The reset removes all user accounts, problems, submissions, and contest data. It clears all judge caches and compilation artifacts. Database migrations will run again on next startup. Any custom configurations in Docker Compose files remain unchanged.

When to Reset

Reset your environment when database schema changes require fresh migrations. Use it after modifying Docker configurations that need complete recreation. Reset when switching between major versions of NextJudge. It’s also helpful when troubleshooting persistent issues that don’t resolve with container restarts.

Post-Reset Steps

After resetting, you’ll need to run the deployment script again to start services. All data will be fresh, so you’ll need to create new user accounts and problems. If you had custom configurations, reapply them before starting services.

Once NextJudge is running, familiarize yourself with the platform through these initial actions.

Creating Your First Problem

Log in to the web interface and navigate to the problem creation page. Write a clear problem description with input and output specifications. Create test cases that cover edge cases and typical scenarios. Set appropriate time limits based on problem complexity. Choose relevant categories to help users find the problem.

Testing the Judge System

Submit solutions to your problem in different languages. Verify that correct solutions receive “Accepted” status. Test incorrect solutions to verify proper error reporting. Check that time limit exceeded and memory limit exceeded cases are handled correctly. Confirm that runtime errors and compilation errors show appropriate messages.

Setting Up a Contest

Create a contest with multiple problems of varying difficulty. Set a start and end time for the contest period. Invite participants by sharing the contest URL. Monitor the leaderboard during the contest to track participation. Review submissions and statistics after the contest ends.

Exploring the API

Use tools like curl or Postman to explore the data layer API. Authenticate and obtain JWT tokens for authorized endpoints. Create users, problems, and submissions programmatically. Integrate NextJudge into your existing tools and workflows.
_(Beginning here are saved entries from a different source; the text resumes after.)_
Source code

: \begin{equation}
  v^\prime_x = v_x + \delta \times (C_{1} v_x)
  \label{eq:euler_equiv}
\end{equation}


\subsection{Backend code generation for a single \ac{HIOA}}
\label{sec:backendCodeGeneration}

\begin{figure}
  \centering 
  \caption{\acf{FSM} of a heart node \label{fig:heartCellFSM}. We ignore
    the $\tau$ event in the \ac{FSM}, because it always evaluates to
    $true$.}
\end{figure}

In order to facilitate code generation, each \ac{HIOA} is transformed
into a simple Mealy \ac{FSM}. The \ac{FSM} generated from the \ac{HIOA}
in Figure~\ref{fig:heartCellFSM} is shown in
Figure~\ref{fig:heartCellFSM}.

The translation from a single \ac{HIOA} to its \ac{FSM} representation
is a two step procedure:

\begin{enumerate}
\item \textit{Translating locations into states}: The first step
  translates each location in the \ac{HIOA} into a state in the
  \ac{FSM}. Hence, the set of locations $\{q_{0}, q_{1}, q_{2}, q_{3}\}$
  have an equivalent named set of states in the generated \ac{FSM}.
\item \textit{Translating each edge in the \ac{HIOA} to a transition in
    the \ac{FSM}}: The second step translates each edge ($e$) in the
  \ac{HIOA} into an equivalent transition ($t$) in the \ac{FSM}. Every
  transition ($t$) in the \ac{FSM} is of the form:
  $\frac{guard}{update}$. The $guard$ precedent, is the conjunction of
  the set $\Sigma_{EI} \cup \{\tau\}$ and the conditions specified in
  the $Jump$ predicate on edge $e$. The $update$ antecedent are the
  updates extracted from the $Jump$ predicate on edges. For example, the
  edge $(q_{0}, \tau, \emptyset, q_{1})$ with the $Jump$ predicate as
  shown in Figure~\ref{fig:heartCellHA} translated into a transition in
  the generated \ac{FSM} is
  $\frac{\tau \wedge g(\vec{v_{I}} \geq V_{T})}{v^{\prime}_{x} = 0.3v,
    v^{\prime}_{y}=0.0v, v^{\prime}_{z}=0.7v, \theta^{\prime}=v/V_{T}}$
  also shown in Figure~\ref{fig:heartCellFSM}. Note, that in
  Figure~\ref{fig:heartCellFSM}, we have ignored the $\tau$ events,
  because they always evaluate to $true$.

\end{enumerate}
With NextJudge running, you can now explore more advanced features and customization options.

Learning the Architecture Understand how the web client, data layer, and judge workers interact. Learn about the message queue system for submission processing. Study the database schema and API design patterns.

Development and Customization Set up your local development environment with hot reloading. Modify the web interface to match your branding. Add new features to the API or judge system. Contribute improvements back to the open-source project.

Production Deployment Configure environment variables for production settings. Set up SSL certificates and domain names. Implement monitoring and logging for operational visibility. Plan your scaling strategy based on expected usage patterns.